Temporal eligibility |
Exclusion of other diseases |
Known potential for injury |
Precedent for the pattern of injury |
Dechallenge/Rechallenge |
Toxicological analysis |
The principle of precedent for the injury pattern is also a place for the pathologist to provide informed advice. Knowledge of reported patterns from the various suspect medications can be correlated with the observed injury, allowing the pathologist to further refine the likelihood of diagnostic DILI. Precedent for certain specialized patterns of injury can allow the pathologist to suggest DILI even when DILI is not in the clinical differential diagnosis. As noted earlier, extensive necrosis and/or severe hepatitis are unusual patterns in typical practice and should prompt a search for a toxic cause.7 Similarly, the pattern of cholestatic hepatitis has only a limited histological differential diagnosis that is topped by DILI. Granulomas (particularly after exclusion of sarcoidosis and infection) and eosinophils8 are components of hypersensitivity reactions in all organs and may also suggest DILI.

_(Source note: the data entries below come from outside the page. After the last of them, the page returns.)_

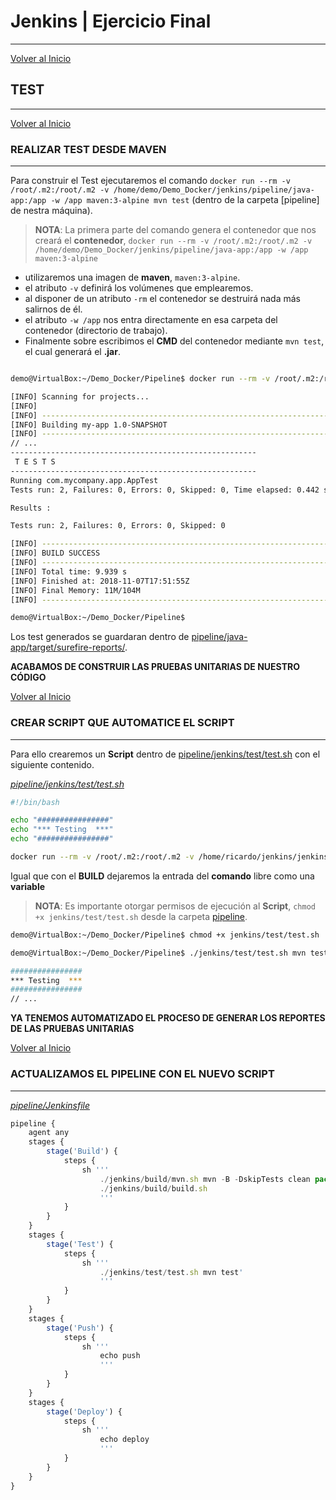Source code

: # Jenkins | Ejercicio Final

---------------------------------------------------------

[Volver al Inicio](#jenkins--ejercicio-final)



## TEST

---------------------------------------------------------

[Volver al Inicio](#jenkins--ejercicio-final)



### REALIZAR TEST DESDE MAVEN

---------------------------------------------------------

Para construir el Test ejecutaremos el comando `docker run --rm -v /root/.m2:/root/.m2 -v /home/demo/Demo_Docker/jenkins/pipeline/java-app:/app -w /app maven:3-alpine mvn test`  (dentro de la carpeta [pipeline] de nestra máquina).

> **NOTA**: La primera parte del comando genera el contenedor que nos creará el **contenedor**, `docker run --rm -v /root/.m2:/root/.m2 -v /home/demo/Demo_Docker/jenkins/pipeline/java-app:/app -w /app maven:3-alpine`
* utilizaremos una imagen de **maven**, `maven:3-alpine`.
* el atributo `-v` definirá los volúmenes que emplearemos.
* al disponer de un atributo `-rm` el contenedor se destruirá nada más salirnos de él.
* el atributo `-w /app` nos entra directamente en esa carpeta del contenedor (directorio de trabajo).
* Finalmente sobre escribimos el **CMD** del contenedor mediante `mvn test`, el cual generará el **.jar**.

```bash

demo@VirtualBox:~/Demo_Docker/Pipeline$ docker run --rm -v /root/.m2:/root/.m2 -v /home/demo/Demo_Docker/jenkins/pipeline/java-app:/app -w /app maven:3-alpine mvn test

[INFO] Scanning for projects...
[INFO]
[INFO] ------------------------------------------------------------------------
[INFO] Building my-app 1.0-SNAPSHOT
[INFO] ------------------------------------------------------------------------
// ...
-------------------------------------------------------
 T E S T S
-------------------------------------------------------
Running com.mycompany.app.AppTest
Tests run: 2, Failures: 0, Errors: 0, Skipped: 0, Time elapsed: 0.442 sec

Results :

Tests run: 2, Failures: 0, Errors: 0, Skipped: 0

[INFO] ------------------------------------------------------------------------
[INFO] BUILD SUCCESS
[INFO] ------------------------------------------------------------------------
[INFO] Total time: 9.939 s
[INFO] Finished at: 2018-11-07T17:51:55Z
[INFO] Final Memory: 11M/104M
[INFO] ------------------------------------------------------------------------

demo@VirtualBox:~/Demo_Docker/Pipeline$
```

Los test generados se guardaran dentro de [pipeline/java-app/target/surefire-reports/](pipeline/java-app/target/surefire-reports/).

**ACABAMOS DE CONSTRUIR LAS PRUEBAS UNITARIAS DE NUESTRO CÓDIGO**

[Volver al Inicio](#jenkins--ejercicio-final)



### CREAR SCRIPT QUE AUTOMATICE EL SCRIPT

---------------------------------------------------------

Para ello crearemos un **Script** dentro de [pipeline/jenkins/test/test.sh](pipeline/jenkins/test/test.sh) con el siguiente contenido.

_[pipeline/jenkins/test/test.sh](pipeline/jenkins/test/test.sh)_
```bash
#!/bin/bash

echo "################"
echo "*** Testing  ***"
echo "################"

docker run --rm -v /root/.m2:/root/.m2 -v /home/ricardo/jenkins/jenkins_home/workspace/pipeline-docker-maven/java-app:/app -w /app maven:3-alpine "$@"
```

Igual que con el **BUILD** dejaremos la entrada del **comando** libre como una **variable**

> **NOTA**: Es importante otorgar permisos de ejecución al **Script**, `chmod +x jenkins/test/test.sh` desde la carpeta [pipeline](pipeline).

```bash
demo@VirtualBox:~/Demo_Docker/Pipeline$ chmod +x jenkins/test/test.sh

demo@VirtualBox:~/Demo_Docker/Pipeline$ ./jenkins/test/test.sh mvn test

################
*** Testing  ***
################
// ...
```

**YA TENEMOS AUTOMATIZADO EL PROCESO DE GENERAR LOS REPORTES DE LAS PRUEBAS UNITARIAS**

[Volver al Inicio](#jenkins--ejercicio-final)



### ACTUALIZAMOS EL PIPELINE CON EL NUEVO SCRIPT

---------------------------------------------------------

_[pipeline/Jenkinsfile](pipeline/Jenkinsfile)_
```js
pipeline {
    agent any
    stages {
        stage('Build') {
            steps {
                sh '''
                    ./jenkins/build/mvn.sh mvn -B -DskipTests clean package
			        ./jenkins/build/build.sh
                    '''   
            }
        }                        
    }
    stages {
        stage('Test') {
            steps {
                sh '''
                    ./jenkins/test/test.sh mvn test' 
                    '''   
            }
        }                        
    }  
    stages {
        stage('Push') {
            steps {
                sh '''
			        echo push
                    '''   
            }
        }                        
    }   
    stages {
        stage('Deploy') {
            steps {
                sh '''
			        echo deploy
                    '''   
            }
        }                        
    }       
}
```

These considerations emphasize the fact that the pathologist's expertise is best used when paired with clinical information. If the pathologist does not have ready access to an electronic medical record that holds all the relevant data, it is important to supply that information. This information should include the medication and dietary supplement history, preferably over the preceding 6 months, as well as the results of serial liver-associated enzyme levels, serological and virological tests, and imaging results.
Summary
The hepatopathologist is a medical consultant whose expertise bridges the gap between the interpretation of biopsy findings and clinical liver disease. Evaluation of the biopsy begins with objective assessment of the pattern of injury and gradation of its severity. The hepatopathologist's knowledge of how disease affects the liver under different clinical conditions is then combined with the clinical information to clarify the contributions of known diseases, as well as to identify potential causes of additional injury, either caused by DILI or other, as yet undefined, causes.